YOUR ASSIGNMENT: Return all of the entries word for word, but omit the pictures they contain.

----------

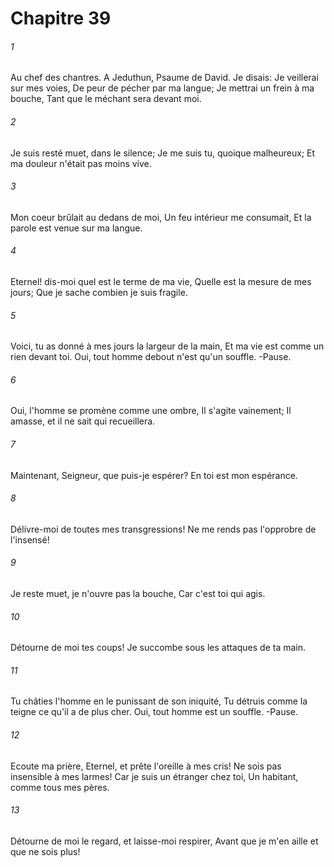 # Chapitre 39

###### 1
Au chef des chantres. A Jeduthun, Psaume de David. Je disais: Je veillerai sur mes voies, De peur de pécher par ma langue; Je mettrai un frein à ma bouche, Tant que le méchant sera devant moi.
###### 2
Je suis resté muet, dans le silence; Je me suis tu, quoique malheureux; Et ma douleur n'était pas moins vive.
###### 3
Mon coeur brûlait au dedans de moi, Un feu intérieur me consumait, Et la parole est venue sur ma langue.
###### 4
Eternel! dis-moi quel est le terme de ma vie, Quelle est la mesure de mes jours; Que je sache combien je suis fragile.
###### 5
Voici, tu as donné à mes jours la largeur de la main, Et ma vie est comme un rien devant toi. Oui, tout homme debout n'est qu'un souffle. -Pause.
###### 6
Oui, l'homme se promène comme une ombre, Il s'agite vainement; Il amasse, et il ne sait qui recueillera.
###### 7
Maintenant, Seigneur, que puis-je espérer? En toi est mon espérance.
###### 8
Délivre-moi de toutes mes transgressions! Ne me rends pas l'opprobre de l'insensé!
###### 9
Je reste muet, je n'ouvre pas la bouche, Car c'est toi qui agis.
###### 10
Détourne de moi tes coups! Je succombe sous les attaques de ta main.
###### 11
Tu châties l'homme en le punissant de son iniquité, Tu détruis comme la teigne ce qu'il a de plus cher. Oui, tout homme est un souffle. -Pause.
###### 12
Ecoute ma prière, Eternel, et prête l'oreille à mes cris! Ne sois pas insensible à mes larmes! Car je suis un étranger chez toi, Un habitant, comme tous mes pères.
###### 13
Détourne de moi le regard, et laisse-moi respirer, Avant que je m'en aille et que ne sois plus!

----------

REPLY:
 # Chapitre 39

###### 1
Au chef des chantres. A Jeduthun, Psaume de David. Je disais: Je veillerai sur mes voies, De peur de pécher par ma langue; Je mettrai un frein à ma bouche, Tant que le méchant sera devant moi.
###### 2
Je suis resté muet, dans le silence; Je me suis tu, quoique malheureux; Et ma douleur n'était pas moins vive.
###### 3
Mon coeur brûlait au dedans de moi, Un feu intérieur me consumait, Et la parole est venue sur ma langue.
###### 4
Eternel! dis-moi quel est le terme de ma vie, Quelle est la mesure de mes jours; Que je sache combien je suis fragile.
###### 5
Voici, tu as donné à mes jours la largeur de la main, Et ma vie est comme un rien devant toi. Oui, tout homme debout n'est qu'un souffle. -Pause.
###### 6
Oui, l'homme se promène comme une ombre, Il s'agite vainement; Il amasse, et il ne sait qui recueillera.
###### 7
Maintenant, Seigneur, que puis-je espérer? En toi est mon espérance.
###### 8
Délivre-moi de toutes mes transgressions! Ne me rends pas l'opprobre de l'insensé!
###### 9
Je reste muet, je n'ouvre pas la bouche, Car c'est toi qui agis.
###### 10
Détourne de moi tes coups! Je succombe sous les attaques de ta main.
###### 11
Tu châties l'homme en le punissant de son iniquité, Tu détruis comme la teigne ce qu'il a de plus cher. Oui, tout homme est un souffle. -Pause.
###### 12
Ecoute ma prière, Eternel, et prête l'oreille à mes cris! Ne sois pas insensible à mes larmes! Car je suis un étranger chez toi, Un habitant, comme tous mes pères.
###### 13
Détourne de moi le regard, et laisse-moi respirer, Avant que je m'en aille et que ne sois plus!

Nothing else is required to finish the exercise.